There’s no rule that says you can’t issue a career retrospective after only four years—especially when it isn’t just your own past you’re looking back on. With his new compilation, 2019-2023, Dublin singer-songwriter Conor Furlong recaps his achievements not only as an artist in his own right, but as a curator of our shared musical memories.
The 22-song collection is a crash course in Furlong’s expert command of styles ranging from grunge-infused rock to spaced-out ambient pop. And its release is being heralded by a double-A-sided single that brings together two of the best examples of his ability to pay homage while honing a sound that’s uniquely his own. On one side is “Teenage Fantasies,” the first single from his 2021 album, Recurring Dream; on the other is “Alien,” the spotlight track to 2019’s Rapid Eye Movement. Both songs share a grand flair for heart-rending emotion, with Furlong’s reverberating voice floating soft syllables above arrangements dripping with lush yet unforced majesty.
“Teenage Fantasies” is meant to evoke the spirit of 1991-1995, which Furlong calls “the last golden period of popular music.” Never let it end/ Put in it my veins, the song’s nostalgic refrain implores. Let me slip away/ In my fantasy. The accompanying video puts that yearning into fuller context, incorporating actual footage of American teenagers of the era hanging out and being themselves.

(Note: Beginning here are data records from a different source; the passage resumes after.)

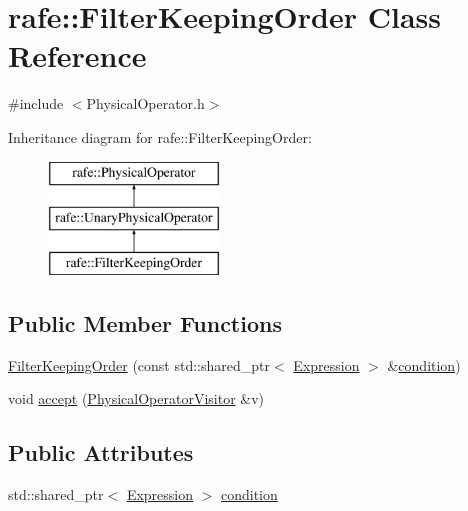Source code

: \hypertarget{classrafe_1_1_filter_keeping_order}{\section{rafe\+:\+:Filter\+Keeping\+Order Class Reference}
\label{classrafe_1_1_filter_keeping_order}
}


{\ttfamily \#include $<$Physical\+Operator.\+h$>$}

Inheritance diagram for rafe\+:\+:Filter\+Keeping\+Order\+:\begin{figure}[H]
\begin{center}
\leavevmode
\includegraphics[height=3.000000cm]{classrafe_1_1_filter_keeping_order}
\end{center}
\end{figure}
\subsection*{Public Member Functions}
\begin{DoxyCompactItemize}
\item 
\hyperlink{classrafe_1_1_filter_keeping_order_a898792d39b2f5c7870111f859aecf0a4}{Filter\+Keeping\+Order} (const std\+::shared\+\_\+ptr$<$ \hyperlink{classrafe_1_1_expression}{Expression} $>$ \&\hyperlink{classrafe_1_1_filter_keeping_order_a94eced2ee1d9bcd744315548476fd292}{condition})
\item 
void \hyperlink{classrafe_1_1_filter_keeping_order_afde88521596d848cde18c0468aeb6062}{accept} (\hyperlink{classrafe_1_1_physical_operator_visitor}{Physical\+Operator\+Visitor} \&v)
\end{DoxyCompactItemize}
\subsection*{Public Attributes}
\begin{DoxyCompactItemize}
\item 
std\+::shared\+\_\+ptr$<$ \hyperlink{classrafe_1_1_expression}{Expression} $>$ \hyperlink{classrafe_1_1_filter_keeping_order_a94eced2ee1d9bcd744315548476fd292}{condition}
\end{DoxyCompactItemize}



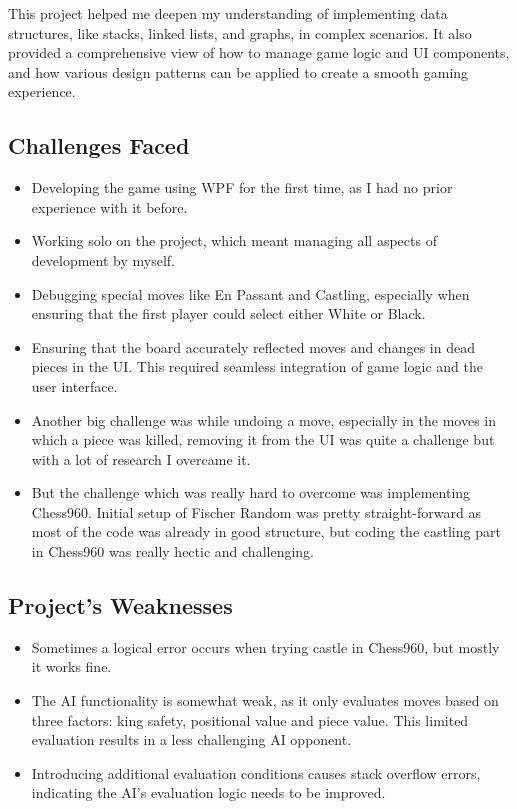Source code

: \documentclass[a4paper,12pt]{article}
\begin{document}
This project helped me deepen my understanding of implementing data structures, like stacks, linked lists, and graphs, in complex scenarios. It also provided a comprehensive view of how to manage game logic and UI components, and how various design patterns can be applied to create a smooth gaming experience.

\subsection{Challenges Faced}
\begin{itemize}
    \item Developing the game using WPF for the first time, as I had no prior experience with it before.
    \item Working solo on the project, which meant managing all aspects of development by myself.
    \item Debugging special moves like En Passant and Castling, especially when ensuring that the first player could select either White or Black.
    \item Ensuring that the board accurately reflected moves and changes in dead pieces in the UI. This required seamless integration of game logic and the user interface.
    \item Another big challenge was while undoing a move, especially in the moves in which a piece was killed, removing it from the UI was quite a challenge but with a lot of research I overcame it. 
    \item But the challenge which was really hard to overcome was implementing Chess960. Initial setup of Fischer Random was pretty straight-forward as most of the code was already in good structure, but coding the castling part in Chess960 was really hectic and challenging.
\end{itemize}

\subsection{Project's Weaknesses}
\begin{itemize}
    \item Sometimes a logical error occurs when trying castle in Chess960, but mostly it works fine.
    \item The AI functionality is somewhat weak, as it only evaluates moves based on three factors: king safety, positional value and piece value. This limited evaluation results in a less challenging AI opponent.
    \item Introducing additional evaluation conditions causes stack overflow errors, indicating the AI’s evaluation logic needs to be improved.
\end{itemize}
\end{document}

“I wanted to make something that felt uplifting but also long for a time that seems lost to the modern era of phones and the internet,” Furlong says. “If I did my job right, the video should make you simultaneously elated and wistful.”

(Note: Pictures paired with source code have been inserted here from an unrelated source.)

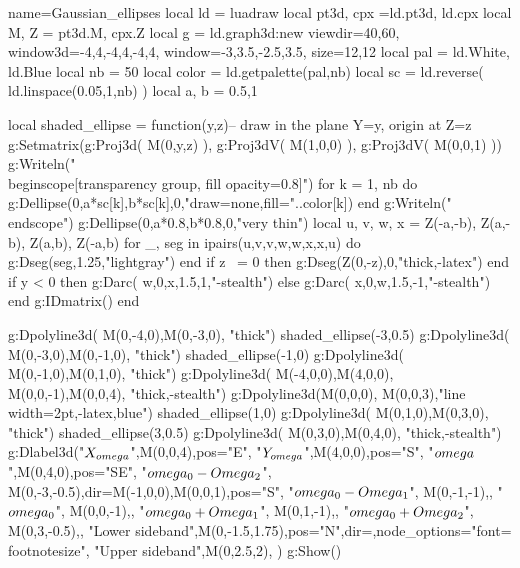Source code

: \documentclass[border=5pt]{standalone}%
\begin{document}
\begin{luadraw}{name=Gaussian_ellipses}
local ld = luadraw
local pt3d, cpx =ld.pt3d, ld.cpx
local M, Z = pt3d.M, cpx.Z
local g = ld.graph3d:new{ viewdir={40,60}, window3d={-4,4,-4,4,-4,4}, window={-3,3.5,-2.5,3.5}, size={12,12} }
local pal = {ld.White, ld.Blue}
local nb = 50
local color = ld.getpalette(pal,nb)
local sc = ld.reverse( ld.linspace(0.05,1,nb) )
local a, b = 0.5,1

local shaded_ellipse = function(y,z)-- draw in the plane Y=y, origin at Z=z
    g:Setmatrix({g:Proj3d( M(0,y,z) ), g:Proj3dV( M(1,0,0) ), g:Proj3dV( M(0,0,1) )})
    g:Writeln("\\begin{scope}[transparency group, fill opacity=0.8]")
    for k = 1, nb do
        g:Dellipse(0,a*sc[k],b*sc[k],0,"draw=none,fill="..color[k])
    end
    g:Writeln("\\end{scope}")
    g:Dellipse(0,a*0.8,b*0.8,0,"very thin")
    local u, v, w, x = Z(-a,-b), Z(a,-b), Z(a,b), Z(-a,b)
    for _, seg in ipairs({{u,v},{v,w},{w,x},{x,u}}) do g:Dseg(seg,1.25,"lightgray") end
    if z ~= 0 then g:Dseg({Z(0,-z),0},"thick,-latex") end
    if y < 0 then g:Darc( w,0,x,1.5,1,"-stealth")
    else g:Darc( x,0,w,1.5,-1,"-stealth")
    end
    g:IDmatrix()
end

g:Dpolyline3d( {M(0,-4,0),M(0,-3,0)}, "thick")
shaded_ellipse(-3,0.5)
g:Dpolyline3d( {M(0,-3,0),M(0,-1,0)}, "thick")
shaded_ellipse(-1,0)
g:Dpolyline3d( {M(0,-1,0),M(0,1,0)}, "thick")
g:Dpolyline3d( {{M(-4,0,0),M(4,0,0)}, {M(0,0,-1),M(0,0,4)}}, "thick,-stealth")
g:Dpolyline3d({M(0,0,0), M(0,0,3)},"line width=2pt,-latex,blue")
shaded_ellipse(1,0)
g:Dpolyline3d( {M(0,1,0),M(0,3,0)}, "thick")
shaded_ellipse(3,0.5)
g:Dpolyline3d( {{M(0,3,0),M(0,4,0)}}, "thick,-stealth")
g:Dlabel3d("$X_{\\omega}$",M(0,0,4),{pos="E"}, "$Y_{\\omega}$",M(4,0,0),{pos="S"},
    "$\\omega$",M(0,4,0),{pos="SE"}, 
    "$\\omega_0-\\Omega_2$", M(0,-3,-0.5),{dir={M(-1,0,0),M(0,0,1)},pos="S"},
    "$\\omega_0-\\Omega_1$", M(0,-1,-1),{},
    "$\\omega_0$", M(0,0,-1),{}, "$\\omega_0+\\Omega_1$", M(0,1,-1),{},
    "$\\omega_0+\\Omega_2$", M(0,3,-0.5),{},
    "Lower sideband",M(0,-1.5,1.75),{pos="N",dir={},node_options="font=\\footnotesize"},
    "Upper sideband",M(0,2.5,2),{}
    )
g:Show()
\end{luadraw}
\end{document}
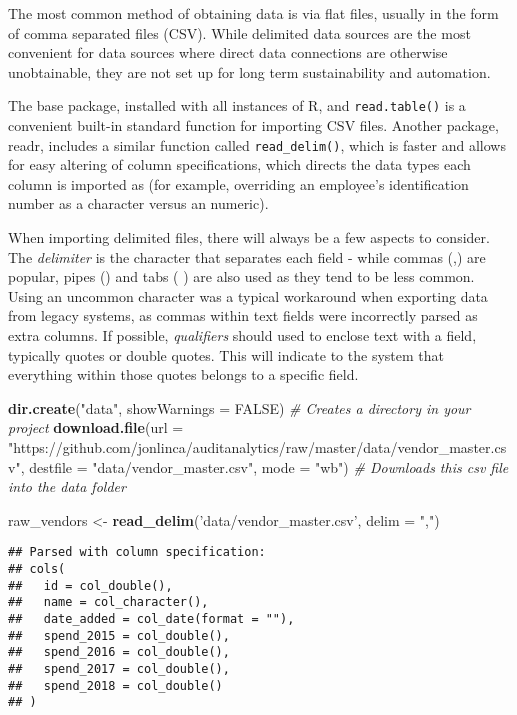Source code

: \documentclass[
]{book}
\newenvironment{Shaded}{\begin{snugshade}}{\end{snugshade}}
\newcommand{\CommentTok}[1]{\textcolor[rgb]{0.56,0.35,0.01}{\textit{#1}}}
\newcommand{\DataTypeTok}[1]{\textcolor[rgb]{0.13,0.29,0.53}{#1}}
\newcommand{\KeywordTok}[1]{\textcolor[rgb]{0.13,0.29,0.53}{\textbf{#1}}}
\newcommand{\NormalTok}[1]{#1}
\newcommand{\OtherTok}[1]{\textcolor[rgb]{0.56,0.35,0.01}{#1}}
\newcommand{\StringTok}[1]{\textcolor[rgb]{0.31,0.60,0.02}{#1}}
\begin{document}
The most common method of obtaining data is via flat files, usually in the form of comma separated files (CSV). While delimited data sources are the most convenient for data sources where direct data connections are otherwise unobtainable, they are not set up for long term sustainability and automation.

The base package, installed with all instances of R, and \texttt{read.table()} is a convenient built-in standard function for importing CSV files. Another package, readr, includes a similar function called \texttt{read\_delim()}, which is faster and allows for easy altering of column specifications, which directs the data types each column is imported as (for example, overriding an employee's identification number as a character versus an numeric).

When importing delimited files, there will always be a few aspects to consider. The \emph{delimiter} is the character that separates each field - while commas (,) are popular, pipes (\textbar) and tabs ( ) are also used as they tend to be less common. Using an uncommon character was a typical workaround when exporting data from legacy systems, as commas within text fields were incorrectly parsed as extra columns. If possible, \emph{qualifiers} should used to enclose text with a field, typically quotes or double quotes. This will indicate to the system that everything within those quotes belongs to a specific field.

\begin{Shaded}
\begin{Highlighting}[]
\KeywordTok{dir.create}\NormalTok{(}\StringTok{"data"}\NormalTok{, }\DataTypeTok{showWarnings =} \OtherTok{FALSE}\NormalTok{) }\CommentTok{# Creates a directory in your project}
\KeywordTok{download.file}\NormalTok{(}\DataTypeTok{url =} \StringTok{"https://github.com/jonlinca/auditanalytics/raw/master/data/vendor_master.csv"}\NormalTok{,}
              \DataTypeTok{destfile =} \StringTok{"data/vendor_master.csv"}\NormalTok{, }\DataTypeTok{mode =} \StringTok{"wb"}\NormalTok{) }\CommentTok{# Downloads this csv file into the data folder}

\NormalTok{raw_vendors <-}\StringTok{ }\KeywordTok{read_delim}\NormalTok{(}\StringTok{'data/vendor_master.csv'}\NormalTok{, }\DataTypeTok{delim =} \StringTok{","}\NormalTok{)}
\end{Highlighting}
\end{Shaded}

\begin{verbatim}
## Parsed with column specification:
## cols(
##   id = col_double(),
##   name = col_character(),
##   date_added = col_date(format = ""),
##   spend_2015 = col_double(),
##   spend_2016 = col_double(),
##   spend_2017 = col_double(),
##   spend_2018 = col_double()
## )
\end{verbatim}
\end{document}
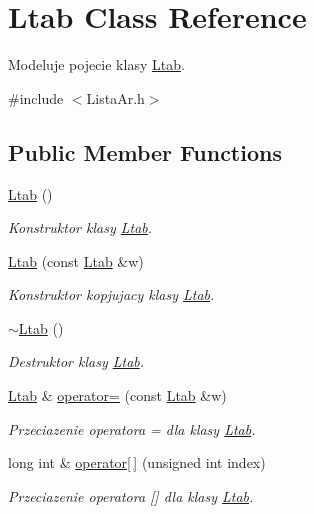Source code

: \hypertarget{class_ltab}{\section{Ltab Class Reference}
\label{class_ltab}
}


Modeluje pojecie klasy \hyperlink{class_ltab}{Ltab}.  




{\ttfamily \#include $<$Lista\-Ar.\-h$>$}

\subsection*{Public Member Functions}
\begin{DoxyCompactItemize}
\item 
\hyperlink{class_ltab_ab6cfd85d06ae19d676c3057dcd119541}{Ltab} ()
\begin{DoxyCompactList}\small\item\em Konstruktor klasy \hyperlink{class_ltab}{Ltab}. \end{DoxyCompactList}\item 
\hyperlink{class_ltab_a964bb07c6108ab0bcd31e4ae7d8ea35a}{Ltab} (const \hyperlink{class_ltab}{Ltab} \&w)
\begin{DoxyCompactList}\small\item\em Konstruktor kopjujacy klasy \hyperlink{class_ltab}{Ltab}. \end{DoxyCompactList}\item 
\hyperlink{class_ltab_af01a96400af8f3988c8a2800ce0eae22}{$\sim$\-Ltab} ()
\begin{DoxyCompactList}\small\item\em Destruktor klasy \hyperlink{class_ltab}{Ltab}. \end{DoxyCompactList}\item 
\hyperlink{class_ltab}{Ltab} \& \hyperlink{class_ltab_a174a5a31161a157d7724e560b99ad170}{operator=} (const \hyperlink{class_ltab}{Ltab} \&w)
\begin{DoxyCompactList}\small\item\em Przeciazenie operatora = dla klasy \hyperlink{class_ltab}{Ltab}. \end{DoxyCompactList}\item 
long int \& \hyperlink{class_ltab_a7744e59f4a4d449c49abd3d80ea1036c}{operator\mbox{[}$\,$\mbox{]}} (unsigned int index)
\begin{DoxyCompactList}\small\item\em Przeciazenie operatora \mbox{[}\mbox{]} dla klasy \hyperlink{class_ltab}{Ltab}. \end{DoxyCompactList}\item 

\end{DoxyCompactItemize}

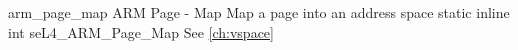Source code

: %
%
%
%

\apidoc
{arm_page_map}
{ARM Page - Map} 
{Map a page into an address space}
{static inline int seL4\_ARM\_Page\_Map}
{
}
{\errorenumdesc}
{See \autoref{ch:vspace}}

“Alien” takes the wistfulness to an even greater level, pleading I can’t take it/ Say you love me do to summarize five minutes of achingly plaintive popcraft. Its own video matches that melancholy tone perfectly, with slow tracking shots taking us down empty streets covered by a light layer of snow.

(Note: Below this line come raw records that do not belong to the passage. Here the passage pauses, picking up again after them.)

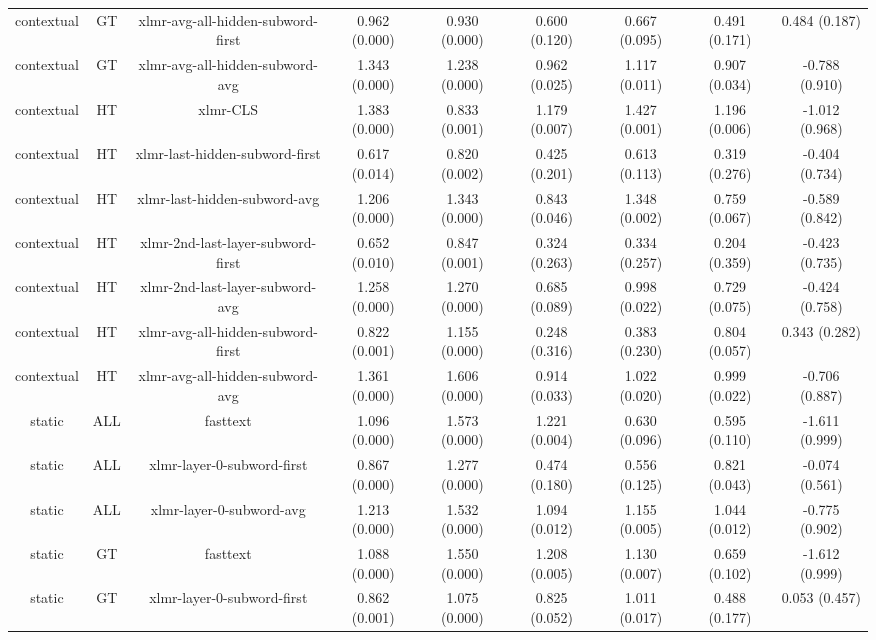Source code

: \begin{sidewaystable}[htb]
\begin{tabular}{@{}ccccccccc@{}}
        contextual & GT & xlmr-avg-all-hidden-subword-first & 0.962 (0.000) & 0.930 (0.000) & 0.600 (0.120) & 0.667 (0.095) & 0.491 (0.171) & 0.484 (0.187) \\
        contextual & GT & xlmr-avg-all-hidden-subword-avg & 1.343 (0.000) & 1.238 (0.000) & 0.962 (0.025) & 1.117 (0.011) & 0.907 (0.034) & -0.788 (0.910) \\
        contextual & HT & xlmr-CLS & 1.383 (0.000) & 0.833 (0.001) & 1.179 (0.007) & 1.427 (0.001) & 1.196 (0.006) & -1.012 (0.968) \\
        contextual & HT & xlmr-last-hidden-subword-first & 0.617 (0.014) & 0.820 (0.002) & 0.425 (0.201) & 0.613 (0.113) & 0.319 (0.276) & -0.404 (0.734) \\
        contextual & HT & xlmr-last-hidden-subword-avg & 1.206 (0.000) & 1.343 (0.000) & 0.843 (0.046) & 1.348 (0.002) & 0.759 (0.067) & -0.589 (0.842) \\
        contextual & HT & xlmr-2nd-last-layer-subword-first & 0.652 (0.010) & 0.847 (0.001) & 0.324 (0.263) & 0.334 (0.257) & 0.204 (0.359) & -0.423 (0.735) \\
        contextual & HT & xlmr-2nd-last-layer-subword-avg & 1.258 (0.000) & 1.270 (0.000) & 0.685 (0.089) & 0.998 (0.022) & 0.729 (0.075) & -0.424 (0.758) \\
        contextual & HT & xlmr-avg-all-hidden-subword-first & 0.822 (0.001) & 1.155 (0.000) & 0.248 (0.316) & 0.383 (0.230) & 0.804 (0.057) & 0.343 (0.282) \\
        contextual & HT & xlmr-avg-all-hidden-subword-avg & 1.361 (0.000) & 1.606 (0.000) & 0.914 (0.033) & 1.022 (0.020) & 0.999 (0.022) & -0.706 (0.887) \\
        static & ALL & fasttext & 1.096 (0.000) & 1.573 (0.000) & 1.221 (0.004) & 0.630 (0.096) & 0.595 (0.110) & -1.611 (0.999) \\
        static & ALL & xlmr-layer-0-subword-first & 0.867 (0.000) & 1.277 (0.000) & 0.474 (0.180) & 0.556 (0.125) & 0.821 (0.043) & -0.074 (0.561) \\
        static & ALL & xlmr-layer-0-subword-avg & 1.213 (0.000) & 1.532 (0.000) & 1.094 (0.012) & 1.155 (0.005) & 1.044 (0.012) & -0.775 (0.902) \\
        static & GT & fasttext & 1.088 (0.000) & 1.550 (0.000) & 1.208 (0.005) & 1.130 (0.007) & 0.659 (0.102) & -1.612 (0.999) \\
        static & GT & xlmr-layer-0-subword-first & 0.862 (0.001) & 1.075 (0.000) & 0.825 (0.052) & 1.011 (0.017) & 0.488 (0.177) & 0.053 (0.457) \\

\end{tabular}
\end{sidewaystable}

A future single from 2019-2023 will be a re-release of Furlong’s fan anthem “We’re Listening to David Bowie.” He’s unabashed in his admiration for the Thin White Duke, along with other giants like The Beatles, Paul Simon and Phil Spector, and he isn’t afraid to hold his own work to their standard. Bernard Herrmann’s scores for classic Hitchcock films also fire his muse. But his influences aren’t solely musical: When he looks at the paintings of Monet, Miro, Dali, Hundertwasser and Van Gogh, he finds himself trying to come up with words and melodies to match the immortal images they left on the canvas.
And as he’s now found out, putting together a greatest-hits record is an art in and of itself. Instead of sequencing 2019-2023 chronologically, he’s had great fun ordering its tracks to be “somewhere between a studio double album and a concert set-list,” with spacier selections like The Stars brushing up against grunge-rockers like Can I Make You Realise? for maximum drama and variety.
“I initially designed this compilation as a showcase for my music, but now, having spent time with it, it has taken on a deeper meaning for me,” Furlong reflects. “There is something very emotional in bringing together what you think is some of your best work over a period of time and presenting it to the world.”
To that, what else can be said but: Four more years!